YOUR ASSIGNMENT -
Leave out the pictures and print the records below exactly.

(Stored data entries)
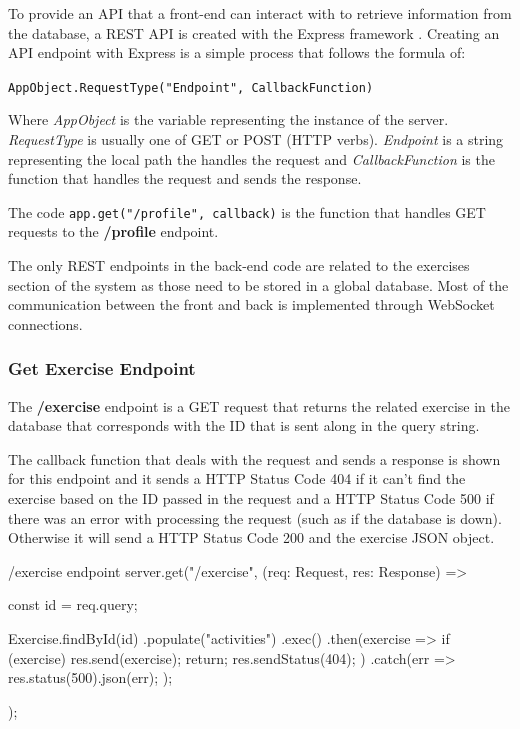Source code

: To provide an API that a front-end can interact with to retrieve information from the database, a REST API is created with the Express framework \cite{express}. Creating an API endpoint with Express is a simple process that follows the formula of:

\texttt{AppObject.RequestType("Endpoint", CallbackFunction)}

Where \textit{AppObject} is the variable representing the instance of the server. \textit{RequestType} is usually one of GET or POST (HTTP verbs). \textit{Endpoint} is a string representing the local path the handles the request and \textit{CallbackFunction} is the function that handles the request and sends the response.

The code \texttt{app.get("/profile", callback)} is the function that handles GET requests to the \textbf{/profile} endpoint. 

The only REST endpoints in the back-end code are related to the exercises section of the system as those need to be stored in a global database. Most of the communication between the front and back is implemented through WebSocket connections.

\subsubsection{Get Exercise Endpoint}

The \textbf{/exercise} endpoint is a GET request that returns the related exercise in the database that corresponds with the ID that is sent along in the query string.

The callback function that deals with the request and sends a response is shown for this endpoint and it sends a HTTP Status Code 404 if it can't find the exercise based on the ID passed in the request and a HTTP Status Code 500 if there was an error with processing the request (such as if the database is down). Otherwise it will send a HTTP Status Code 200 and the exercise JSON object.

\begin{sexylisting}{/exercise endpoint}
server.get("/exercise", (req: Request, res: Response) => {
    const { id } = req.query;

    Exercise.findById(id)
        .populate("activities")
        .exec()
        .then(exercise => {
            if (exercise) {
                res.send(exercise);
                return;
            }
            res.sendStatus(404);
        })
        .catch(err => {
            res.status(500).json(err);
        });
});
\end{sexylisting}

RESPONSE TO THE EXERCISE -
Source code

: To provide an API that a front-end can interact with to retrieve information from the database, a REST API is created with the Express framework \cite{express}. Creating an API endpoint with Express is a simple process that follows the formula of:

\texttt{AppObject.RequestType("Endpoint", CallbackFunction)}

Where \textit{AppObject} is the variable representing the instance of the server. \textit{RequestType} is usually one of GET or POST (HTTP verbs). \textit{Endpoint} is a string representing the local path the handles the request and \textit{CallbackFunction} is the function that handles the request and sends the response.

The code \texttt{app.get("/profile", callback)} is the function that handles GET requests to the \textbf{/profile} endpoint. 

The only REST endpoints in the back-end code are related to the exercises section of the system as those need to be stored in a global database. Most of the communication between the front and back is implemented through WebSocket connections.

\subsubsection{Get Exercise Endpoint}

The \textbf{/exercise} endpoint is a GET request that returns the related exercise in the database that corresponds with the ID that is sent along in the query string.

The callback function that deals with the request and sends a response is shown for this endpoint and it sends a HTTP Status Code 404 if it can't find the exercise based on the ID passed in the request and a HTTP Status Code 500 if there was an error with processing the request (such as if the database is down). Otherwise it will send a HTTP Status Code 200 and the exercise JSON object.

\begin{sexylisting}{/exercise endpoint}
server.get("/exercise", (req: Request, res: Response) => {
    const { id } = req.query;

    Exercise.findById(id)
        .populate("activities")
        .exec()
        .then(exercise => {
            if (exercise) {
                res.send(exercise);
                return;
            }
            res.sendStatus(404);
        })
        .catch(err => {
            res.status(500).json(err);
        });
});
\end{sexylisting}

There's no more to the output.